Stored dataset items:
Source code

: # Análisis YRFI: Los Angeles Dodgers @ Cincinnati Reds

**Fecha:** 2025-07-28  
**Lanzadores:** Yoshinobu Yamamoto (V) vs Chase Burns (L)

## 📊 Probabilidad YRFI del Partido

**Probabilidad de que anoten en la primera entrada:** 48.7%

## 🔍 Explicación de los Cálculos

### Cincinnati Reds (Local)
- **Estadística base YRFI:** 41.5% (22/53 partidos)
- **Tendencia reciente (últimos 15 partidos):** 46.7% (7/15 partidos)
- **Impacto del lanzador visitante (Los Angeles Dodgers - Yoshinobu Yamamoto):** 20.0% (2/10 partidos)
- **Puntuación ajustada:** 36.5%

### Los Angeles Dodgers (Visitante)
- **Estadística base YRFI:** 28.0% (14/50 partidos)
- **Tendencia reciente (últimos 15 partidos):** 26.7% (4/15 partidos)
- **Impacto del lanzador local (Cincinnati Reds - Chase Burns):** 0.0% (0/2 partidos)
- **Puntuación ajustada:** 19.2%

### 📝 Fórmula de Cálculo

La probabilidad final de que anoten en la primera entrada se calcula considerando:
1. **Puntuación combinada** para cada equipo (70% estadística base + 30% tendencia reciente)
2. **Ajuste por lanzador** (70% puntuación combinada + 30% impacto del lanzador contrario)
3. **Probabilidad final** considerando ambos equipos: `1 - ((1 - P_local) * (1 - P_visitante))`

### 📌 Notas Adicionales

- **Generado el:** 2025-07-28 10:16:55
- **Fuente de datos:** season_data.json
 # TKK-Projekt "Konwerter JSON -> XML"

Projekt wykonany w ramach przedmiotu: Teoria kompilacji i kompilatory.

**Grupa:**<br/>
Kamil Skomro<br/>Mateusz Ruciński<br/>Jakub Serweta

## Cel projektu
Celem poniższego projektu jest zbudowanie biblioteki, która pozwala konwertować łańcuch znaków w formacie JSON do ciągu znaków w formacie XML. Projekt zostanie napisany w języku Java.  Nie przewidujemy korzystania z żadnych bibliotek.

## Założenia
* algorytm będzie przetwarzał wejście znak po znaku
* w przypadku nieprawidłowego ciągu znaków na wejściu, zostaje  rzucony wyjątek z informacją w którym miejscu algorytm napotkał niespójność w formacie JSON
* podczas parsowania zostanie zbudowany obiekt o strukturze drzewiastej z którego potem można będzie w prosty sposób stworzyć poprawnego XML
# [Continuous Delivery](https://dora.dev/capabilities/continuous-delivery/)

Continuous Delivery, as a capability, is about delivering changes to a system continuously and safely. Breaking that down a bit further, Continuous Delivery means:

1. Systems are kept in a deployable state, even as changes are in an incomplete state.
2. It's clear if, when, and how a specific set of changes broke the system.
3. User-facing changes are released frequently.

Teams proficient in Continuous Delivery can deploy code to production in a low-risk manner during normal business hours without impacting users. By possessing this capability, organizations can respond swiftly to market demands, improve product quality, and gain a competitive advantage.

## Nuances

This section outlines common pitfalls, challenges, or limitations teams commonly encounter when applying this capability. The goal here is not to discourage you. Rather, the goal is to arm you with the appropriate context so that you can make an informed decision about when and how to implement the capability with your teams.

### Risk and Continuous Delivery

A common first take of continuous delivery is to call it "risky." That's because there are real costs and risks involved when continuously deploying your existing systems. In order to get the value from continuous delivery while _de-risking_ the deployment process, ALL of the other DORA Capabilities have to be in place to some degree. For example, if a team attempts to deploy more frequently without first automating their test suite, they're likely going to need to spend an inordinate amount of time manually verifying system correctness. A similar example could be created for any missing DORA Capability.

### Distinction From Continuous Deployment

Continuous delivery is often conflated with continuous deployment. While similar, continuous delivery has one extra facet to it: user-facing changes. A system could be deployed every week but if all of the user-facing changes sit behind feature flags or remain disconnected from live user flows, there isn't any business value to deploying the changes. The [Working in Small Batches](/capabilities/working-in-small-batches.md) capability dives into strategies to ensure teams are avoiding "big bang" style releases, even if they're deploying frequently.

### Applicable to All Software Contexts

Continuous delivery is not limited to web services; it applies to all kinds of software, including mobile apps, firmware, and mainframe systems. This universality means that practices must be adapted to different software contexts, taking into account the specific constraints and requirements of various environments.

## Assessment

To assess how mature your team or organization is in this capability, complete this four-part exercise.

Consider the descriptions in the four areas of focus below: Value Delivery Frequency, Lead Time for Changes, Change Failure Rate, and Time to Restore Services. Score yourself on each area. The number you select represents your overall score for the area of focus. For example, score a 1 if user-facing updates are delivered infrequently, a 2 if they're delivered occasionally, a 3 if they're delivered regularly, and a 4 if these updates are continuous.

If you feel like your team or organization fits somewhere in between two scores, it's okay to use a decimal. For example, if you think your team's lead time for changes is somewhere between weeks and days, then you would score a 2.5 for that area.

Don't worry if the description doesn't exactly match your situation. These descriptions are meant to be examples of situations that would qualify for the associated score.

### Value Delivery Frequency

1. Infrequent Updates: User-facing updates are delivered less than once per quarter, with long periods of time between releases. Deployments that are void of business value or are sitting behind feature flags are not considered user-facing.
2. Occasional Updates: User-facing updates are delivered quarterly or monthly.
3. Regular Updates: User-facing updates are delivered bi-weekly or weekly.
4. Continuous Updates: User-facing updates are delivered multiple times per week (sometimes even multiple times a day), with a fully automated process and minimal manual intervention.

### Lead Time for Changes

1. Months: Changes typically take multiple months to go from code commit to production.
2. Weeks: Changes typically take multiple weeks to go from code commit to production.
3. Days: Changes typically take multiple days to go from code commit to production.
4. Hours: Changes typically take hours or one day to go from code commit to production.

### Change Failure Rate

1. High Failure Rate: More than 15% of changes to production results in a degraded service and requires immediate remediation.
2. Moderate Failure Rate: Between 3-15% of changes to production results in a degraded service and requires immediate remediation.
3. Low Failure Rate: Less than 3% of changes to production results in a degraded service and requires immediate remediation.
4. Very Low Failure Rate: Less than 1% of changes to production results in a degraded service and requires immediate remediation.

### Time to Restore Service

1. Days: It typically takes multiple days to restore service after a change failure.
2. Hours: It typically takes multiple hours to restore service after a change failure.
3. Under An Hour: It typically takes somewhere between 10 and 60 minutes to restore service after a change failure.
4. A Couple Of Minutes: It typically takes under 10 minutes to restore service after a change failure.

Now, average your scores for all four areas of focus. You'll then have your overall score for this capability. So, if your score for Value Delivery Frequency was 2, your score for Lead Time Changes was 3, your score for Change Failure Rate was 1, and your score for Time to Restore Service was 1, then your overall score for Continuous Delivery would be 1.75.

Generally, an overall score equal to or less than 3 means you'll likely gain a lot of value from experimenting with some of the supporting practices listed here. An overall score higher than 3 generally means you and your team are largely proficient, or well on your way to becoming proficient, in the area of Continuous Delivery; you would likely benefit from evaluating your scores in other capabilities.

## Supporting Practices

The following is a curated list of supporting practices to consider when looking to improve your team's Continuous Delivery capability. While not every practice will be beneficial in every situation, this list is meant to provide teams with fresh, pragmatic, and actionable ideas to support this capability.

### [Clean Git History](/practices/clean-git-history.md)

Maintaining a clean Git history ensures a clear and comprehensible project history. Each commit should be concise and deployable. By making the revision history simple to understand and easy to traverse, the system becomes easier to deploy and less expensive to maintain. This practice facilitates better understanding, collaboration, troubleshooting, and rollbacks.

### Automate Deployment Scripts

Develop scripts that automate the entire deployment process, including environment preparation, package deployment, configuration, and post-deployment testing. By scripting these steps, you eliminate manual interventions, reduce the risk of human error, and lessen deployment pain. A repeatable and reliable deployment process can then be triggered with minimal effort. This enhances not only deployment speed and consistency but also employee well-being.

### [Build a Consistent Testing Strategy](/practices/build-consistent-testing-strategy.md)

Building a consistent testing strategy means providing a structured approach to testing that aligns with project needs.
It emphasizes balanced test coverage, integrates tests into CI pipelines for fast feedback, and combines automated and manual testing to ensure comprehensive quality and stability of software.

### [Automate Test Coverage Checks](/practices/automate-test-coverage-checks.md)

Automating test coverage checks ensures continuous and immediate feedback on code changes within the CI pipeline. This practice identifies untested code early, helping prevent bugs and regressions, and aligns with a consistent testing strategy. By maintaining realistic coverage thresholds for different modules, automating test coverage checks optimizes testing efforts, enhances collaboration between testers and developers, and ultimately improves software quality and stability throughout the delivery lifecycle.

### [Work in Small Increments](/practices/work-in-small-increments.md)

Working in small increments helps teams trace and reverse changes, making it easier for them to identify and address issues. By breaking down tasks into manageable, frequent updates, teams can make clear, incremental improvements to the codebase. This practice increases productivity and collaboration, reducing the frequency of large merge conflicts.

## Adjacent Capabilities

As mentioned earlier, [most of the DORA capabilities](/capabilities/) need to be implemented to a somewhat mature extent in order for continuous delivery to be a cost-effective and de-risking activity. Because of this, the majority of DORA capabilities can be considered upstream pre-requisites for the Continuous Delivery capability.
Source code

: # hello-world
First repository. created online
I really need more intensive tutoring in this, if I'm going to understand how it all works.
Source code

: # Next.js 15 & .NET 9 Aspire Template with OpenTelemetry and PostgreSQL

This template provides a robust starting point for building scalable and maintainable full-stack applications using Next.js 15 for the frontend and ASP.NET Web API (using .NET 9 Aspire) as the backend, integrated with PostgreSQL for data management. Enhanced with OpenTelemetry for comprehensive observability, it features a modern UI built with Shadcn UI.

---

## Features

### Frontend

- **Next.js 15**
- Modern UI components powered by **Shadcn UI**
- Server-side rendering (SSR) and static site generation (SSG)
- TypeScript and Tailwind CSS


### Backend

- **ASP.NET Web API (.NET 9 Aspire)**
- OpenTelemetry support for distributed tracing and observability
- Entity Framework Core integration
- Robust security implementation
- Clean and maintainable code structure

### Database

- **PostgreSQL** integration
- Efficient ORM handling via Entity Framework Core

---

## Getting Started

▶ [Try it]
Look above for the line holding "### Los Angeles Dodgers (Visitante)". Print it and every line after it, exactly, through the line holding "2. It's clear".

▶ [Task output]
### Los Angeles Dodgers (Visitante)
- **Estadística base YRFI:** 28.0% (14/50 partidos)
- **Tendencia reciente (últimos 15 partidos):** 26.7% (4/15 partidos)
- **Impacto del lanzador local (Cincinnati Reds - Chase Burns):** 0.0% (0/2 partidos)
- **Puntuación ajustada:** 19.2%

### 📝 Fórmula de Cálculo

La probabilidad final de que anoten en la primera entrada se calcula considerando:
1. **Puntuación combinada** para cada equipo (70% estadística base + 30% tendencia reciente)
2. **Ajuste por lanzador** (70% puntuación combinada + 30% impacto del lanzador contrario)
3. **Probabilidad final** considerando ambos equipos: `1 - ((1 - P_local) * (1 - P_visitante))`

### 📌 Notas Adicionales

- **Generado el:** 2025-07-28 10:16:55
- **Fuente de datos:** season_data.json
 # TKK-Projekt "Konwerter JSON -> XML"

Projekt wykonany w ramach przedmiotu: Teoria kompilacji i kompilatory.

**Grupa:**<br/>
Kamil Skomro<br/>Mateusz Ruciński<br/>Jakub Serweta

## Cel projektu
Celem poniższego projektu jest zbudowanie biblioteki, która pozwala konwertować łańcuch znaków w formacie JSON do ciągu znaków w formacie XML. Projekt zostanie napisany w języku Java.  Nie przewidujemy korzystania z żadnych bibliotek.

## Założenia
* algorytm będzie przetwarzał wejście znak po znaku
* w przypadku nieprawidłowego ciągu znaków na wejściu, zostaje  rzucony wyjątek z informacją w którym miejscu algorytm napotkał niespójność w formacie JSON
* podczas parsowania zostanie zbudowany obiekt o strukturze drzewiastej z którego potem można będzie w prosty sposób stworzyć poprawnego XML
# [Continuous Delivery](https://dora.dev/capabilities/continuous-delivery/)

Continuous Delivery, as a capability, is about delivering changes to a system continuously and safely. Breaking that down a bit further, Continuous Delivery means:

1. Systems are kept in a deployable state, even as changes are in an incomplete state.
2. It's clear if, when, and how a specific set of changes broke the system.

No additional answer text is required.